Inmensa su alma para acunar grandeza de amor y a su hijo predilecto la ternura, la parte más sublime de la que está hecho aquel. El amor no es otra cosa que un río misterioso y caudaloso que tiene miles de desembocaduras que nutren el espíritu humano cuando sonríe y cuando sangra, cuando contempla o cuando vive. Es tan étereo y a la vez tan real como la presencia de Dios. Está en una y en todas las cosas y se expresa de múltiples formas, pero es su percepción del amor lo que hoy ha vuelto a enamorarme…

“Palabras

grabadas sobre mi piel

mirada fugaz

siembra de espigas

campo de sueños”.

Soy un buen hijo de la ternura desde que siendo muy niño la descubrí por una vivencia que solo confirmaría en mi juventud, cuando leí y me conmovió el más precioso de los pasajes para ilustrarla, en el primero de los libros de En busca del tiempo perdido, titulado Por el camino de Swann, del francés Marcel Proust, quien comentaba su vida los primeros años…

“…Este cuarto, que estaba destinado a un uso más especial y vulgar, y desde el cual se dominaba durante el día claro hasta el torreón Roussainville-le-Pin, me sirvió de refugio mucho tiempo, sin duda por ser el único que me servía para encerrarme con llave para aquellas de mis ocupaciones que exigían una soledad inviolable: la lectura, el ensueño, el llanto y la voluptuosidad…

…Al subir a acostarme, mi único consuelo era que mamá habría de venir a darme un beso cuando ya estuviera yo en la cama. Pero duraba tan poco aquella despedida y volvía mamá a marcharse tan pronto, que aquel momento en que la oía subir, cuando se sentía por el pasillo de doble puerta el leve roce de su traje de jardín, de muselina blanca con cordoncitos colgantes de paja trenzada, era para mí un momento doloroso. Y por eso llegué a desear que ese adiós con que yo estaba tan encariñado viniera lo más tarde posible y que se prolongara aquel espacio de tregua que precedía a la llegada de mamá”.

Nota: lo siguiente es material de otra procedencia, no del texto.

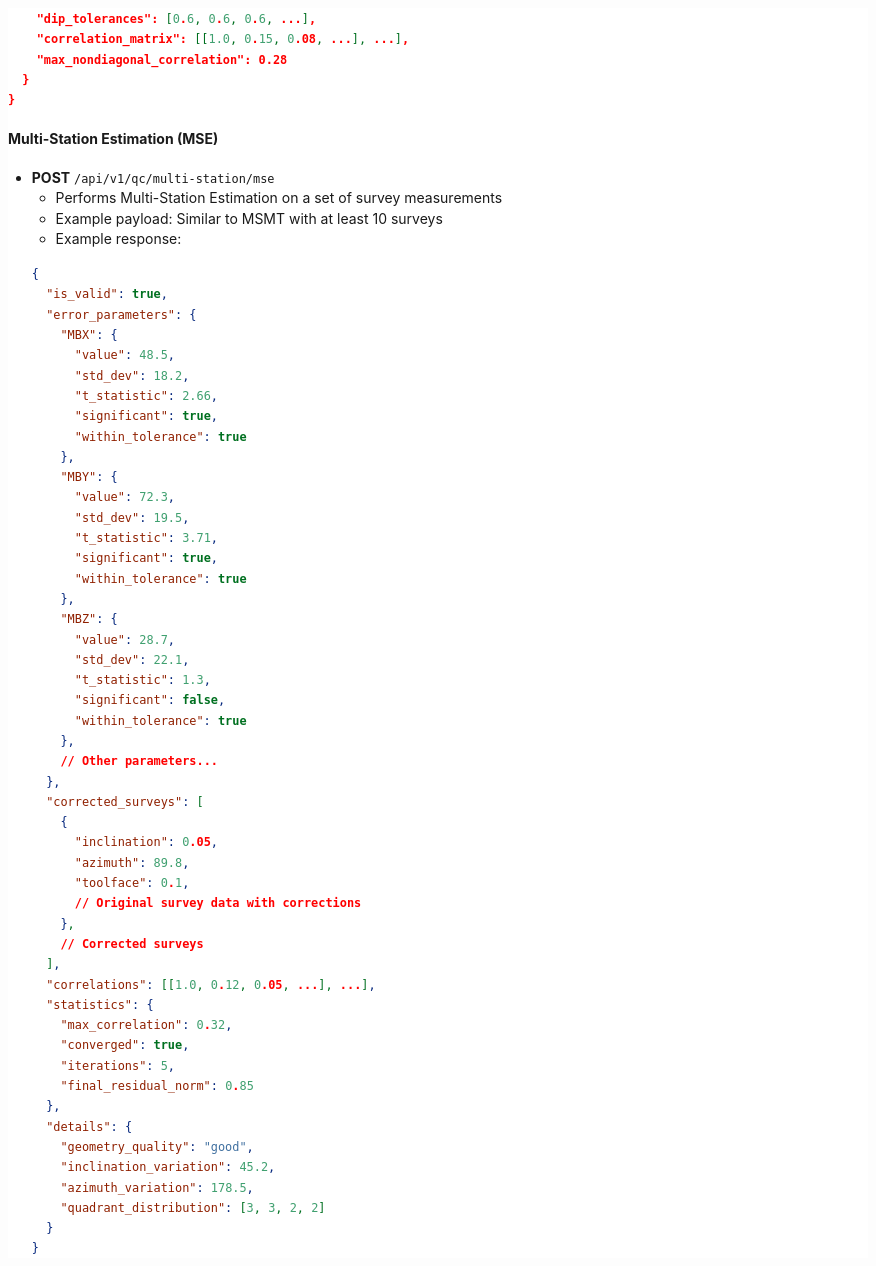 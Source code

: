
   ```json
      "dip_tolerances": [0.6, 0.6, 0.6, ...],
      "correlation_matrix": [[1.0, 0.15, 0.08, ...], ...],
      "max_nondiagonal_correlation": 0.28
    }
  }
  ```

#### Multi-Station Estimation (MSE)
- **POST** `/api/v1/qc/multi-station/mse`
  - Performs Multi-Station Estimation on a set of survey measurements
  - Example payload: Similar to MSMT with at least 10 surveys
  - Example response:
  ```json
  {
    "is_valid": true,
    "error_parameters": {
      "MBX": {
        "value": 48.5,
        "std_dev": 18.2,
        "t_statistic": 2.66,
        "significant": true,
        "within_tolerance": true
      },
      "MBY": {
        "value": 72.3,
        "std_dev": 19.5,
        "t_statistic": 3.71,
        "significant": true,
        "within_tolerance": true
      },
      "MBZ": {
        "value": 28.7,
        "std_dev": 22.1,
        "t_statistic": 1.3,
        "significant": false,
        "within_tolerance": true
      },
      // Other parameters...
    },
    "corrected_surveys": [
      {
        "inclination": 0.05,
        "azimuth": 89.8,
        "toolface": 0.1,
        // Original survey data with corrections
      },
      // Corrected surveys
    ],
    "correlations": [[1.0, 0.12, 0.05, ...], ...],
    "statistics": {
      "max_correlation": 0.32,
      "converged": true,
      "iterations": 5,
      "final_residual_norm": 0.85
    },
    "details": {
      "geometry_quality": "good",
      "inclination_variation": 45.2,
      "azimuth_variation": 178.5,
      "quadrant_distribution": [3, 3, 2, 2]
    }
  }
  ```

Ese pasaje yo lo había vivido en carne propia con trémula emoción tantas veces, cada vez que experimentaba algún resfriado u otro síntoma de alguna enfermedad infantil que hacía que madre abandonara todas sus obligaciones con el resto de la tropa para sentarse a mi lado y con su voz suave y chiquita y su mano milagrosa lograr que la fiebre o el dolor se marcharan espantados por la magia de su ternura. Nada más placentero que sentir la suavidad de su mano sobre mi frente o sus pequeños dedos frotando con algún ungüento mi pecho para calmar la tos. Nada me resultaba más agradable y anhelado que su presencia cuando me sentía en pecado o cuando cometía una travesura. Muchas veces llegué a fingir algún malestar con tal de sentir su proximidad y confesarle mi devarío, que ella perdonaba con una suave sonrisa.

En cada ocasión que en una de mis sesiones de silencio y meditación hago aquellas escenas de nuevo mías, ellas superan con creces en intensidad las más emocionantes y ensoñadoras de mi infancia: la espera de San Nicolás con el último modelo de tren, la pistola del Marshall Dillon, mi primer triciclo azul o el singular olor de los libros, los cuadernos y los lápices de color de los primeros días de escuela.

No me cabe duda de que la ternura tradicionalmente ha sido un don femenino: es mujer, es hembra, es sutil, sublime, delicada, rasgos negados a lo masculino en Occidente. Es inherente a la entrega, a la condición de dar a luz, es decir a la parte que engendra porque recibe, a la maternidad, simbólicamente a la gracia de ser madre, y eso la corona como parte de la otredad, que algún día tendrá que aflorar en cada uno como expresión de un íntegro desarrollo humano. Hoy es inherente a la condición sagrada de ser mujer; un día lo será también a la genérica de ser humano.

Lilia, para mí, encarna la ternura, en su múltiple vida de mujer, niña, hija, compañera de vida y madre, y especialmente en su poesía; por eso celebro su creación y en nombre de la belleza que prodiga me atrevo a llamarla: Dama de la Ternura.